O narrador privilegia o registo
culto, literário, produzindo um discurso literário quando se institui como
poeta e ensaísta ou quando combina os registos das várias personagens. Por
outro lado, ele socorre-se também da língua culta não literária, faz uso de um
registo quase policial sustentado na lógica e valorizador de uma suposta
objetividade, deixando a tarefa da pesquisa para o leitor. Outro momento ocorre
quando o narrador se apresenta como autor de um texto publicitário ou quando
procura imitar o estilo pretensamente documentalista do Abade, ou seja, quando
se aproxima da “toada dos doutores da água benta”.
O registo popular, por seu turno,
ocorre nas falas da Estalajadeira, do Cauteleiro, do Batedor e de Tomás, que
são exemplificativas da coloquialidade. Assim, o discurso da Estalajadeira é
caracterizada por um tom familiar, ora confidente, ora discreto, afetado pelo
pudor: «”Ai, ai… cala-te boca.”». Note-se, nesta fala, uma grande vontade de
falar e até uma certa fluência. Já nos casos do Cauteleiro, do Batedor e de
Palma Bravo, o seu discurso é pautado por meias frases, termos mais ou menos
boçais, alusões obscenas, injúrias, anátemas e alguns enunciados com segundos
sentidos.
No romance, encontramos também a
gíria dos caçadores de Palma Bravo, no Batedor, no Regedor e no narrador, as
suas arteirices e preparativos. No entanto, nalguns passos, este registo dará
lugar a outro mais técnico-científico, exemplificado pelas citações do Tratado
das Aves. Igualmente técnico-científico é o registo estereotipado do Regedor:
o dos autos, porque acima de tudo está a “verdade dos factos”: “Altercaram as
partes… envolveram-se em desordem da qual resultaram ofensas morais e corporais…”.

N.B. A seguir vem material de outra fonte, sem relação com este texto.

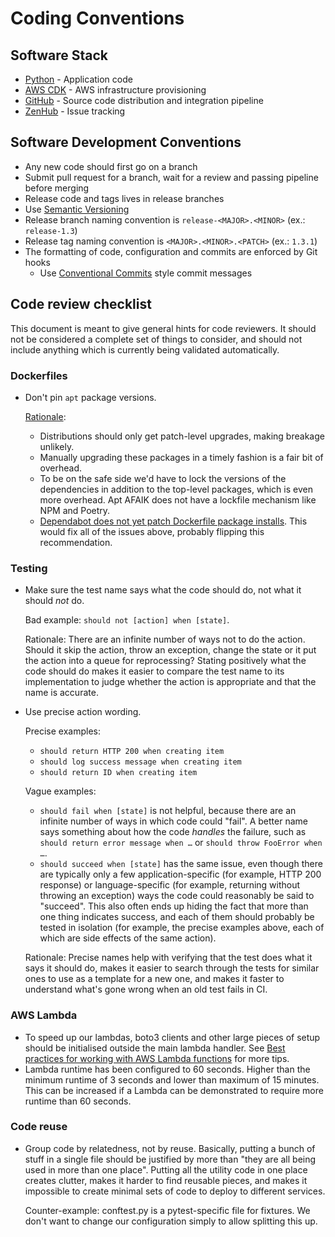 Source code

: # Coding Conventions

## Software Stack

- [Python](https://www.python.org/) - Application code
- [AWS CDK](https://aws.amazon.com/cdk/) - AWS infrastructure provisioning
- [GitHub](https://github.com/) - Source code distribution and integration pipeline
- [ZenHub](https://app.zenhub.com/) - Issue tracking

## Software Development Conventions

- Any new code should first go on a branch
- Submit pull request for a branch, wait for a review and passing pipeline before merging
- Release code and tags lives in release branches
- Use [Semantic Versioning](https://semver.org/)
- Release branch naming convention is `release-<MAJOR>.<MINOR>` (ex.: `release-1.3`)
- Release tag naming convention is `<MAJOR>.<MINOR>.<PATCH>` (ex.: `1.3.1`)
- The formatting of code, configuration and commits are enforced by Git hooks
  - Use [Conventional Commits](https://www.conventionalcommits.org/) style commit messages

## Code review checklist

This document is meant to give general hints for code reviewers. It should not be considered a
complete set of things to consider, and should not include anything which is currently being
validated automatically.

### Dockerfiles

- Don't pin `apt` package versions.

  [Rationale](https://github.com/linz/geospatial-data-lake/pull/171#discussion_r553474554):

  - Distributions should only get patch-level upgrades, making breakage unlikely.
  - Manually upgrading these packages in a timely fashion is a fair bit of overhead.
  - To be on the safe side we'd have to lock the versions of the dependencies in addition to the
    top-level packages, which is even more overhead. Apt AFAIK does not have a lockfile mechanism
    like NPM and Poetry.
  - [Dependabot does not yet patch Dockerfile package installs](https://github.com/dependabot/dependabot-core/issues/2129).
    This would fix all of the issues above, probably flipping this recommendation.

### Testing

- Make sure the test name says what the code should do, not what it should _not_ do.

  Bad example: `should not [action] when [state]`.

  Rationale: There are an infinite number of ways not to do the action. Should it skip the action,
  throw an exception, change the state or it put the action into a queue for reprocessing? Stating
  positively what the code should do makes it easier to compare the test name to its implementation
  to judge whether the action is appropriate and that the name is accurate.

- Use precise action wording.

  Precise examples:

  - `should return HTTP 200 when creating item`
  - `should log success message when creating item`
  - `should return ID when creating item`

  Vague examples:

  - `should fail when [state]` is not helpful, because there are an infinite number of ways in which
    code could "fail". A better name says something about how the code _handles_ the failure, such
    as `should return error message when …` or `should throw FooError when …`.
  - `should succeed when [state]` has the same issue, even though there are typically only a few
    application-specific (for example, HTTP 200 response) or language-specific (for example,
    returning without throwing an exception) ways the code could reasonably be said to "succeed".
    This also often ends up hiding the fact that more than one thing indicates success, and each of
    them should probably be tested in isolation (for example, the precise examples above, each of
    which are side effects of the same action).

  Rationale: Precise names help with verifying that the test does what it says it should do, makes
  it easier to search through the tests for similar ones to use as a template for a new one, and
  makes it faster to understand what's gone wrong when an old test fails in CI.

### AWS Lambda

- To speed up our lambdas, boto3 clients and other large pieces of setup should be initialised
  outside the main lambda handler. See
  [Best practices for working with AWS Lambda functions](https://docs.aws.amazon.com/lambda/latest/dg/best-practices.html)
  for more tips.
- Lambda runtime has been configured to 60 seconds. Higher than the minimum runtime of 3 seconds and
  lower than maximum of 15 minutes. This can be increased if a Lambda can be demonstrated to require
  more runtime than 60 seconds.

### Code reuse

- Group code by relatedness, not by reuse. Basically, putting a bunch of stuff in a single file
  should be justified by more than "they are all being used in more than one place". Putting all the
  utility code in one place creates clutter, makes it harder to find reusable pieces, and makes it
  impossible to create minimal sets of code to deploy to different services.

  Counter-example: conftest.py is a pytest-specific file for fixtures. We don't want to change our
  configuration simply to allow splitting this up.
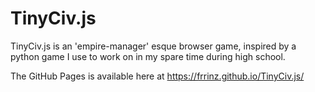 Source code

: # TinyCiv.js
 
TinyCiv.js is an 'empire-manager' esque browser game, inspired by a python game I use to work on in my spare time during high school.

The GitHub Pages is available here at https://frrinz.github.io/TinyCiv.js/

A personagem-narrador, autor e
escritor, possui um fino espírito crítico, bem como um grande poder de
observação que se foca em variadíssimas coisas, como, por exemplo, os atos de
fala das personagens, traços recorrentes, tiques, em suma, uma idiotice, ou
seja, a maneira de falar própria de um indivíduo. O próprio escritor irá imitar
vários idioletos através do chamado discurso estilizado. Vejamos exemplos dos
mesmos: “Tu é que sabes. Tu é que és escritor. Possivelmente”; “E quanto ao
automóvel «não há hipótese», como diria o Engenheiro. Positivamente”; “Absolutamente.
Ou antes, positivamente…”; “Positivamente, Engenheiro Anfitrião”; “Duas
silhuetas de moeda [Tomás e Maria das Mercês], dois infantes do meio-dia. Dois
quê?”; “Sorrio. Infante nunca foi um termo meu. Saltou-me à ponta da
frase porque desde que cheguei que o tenho ouvido”.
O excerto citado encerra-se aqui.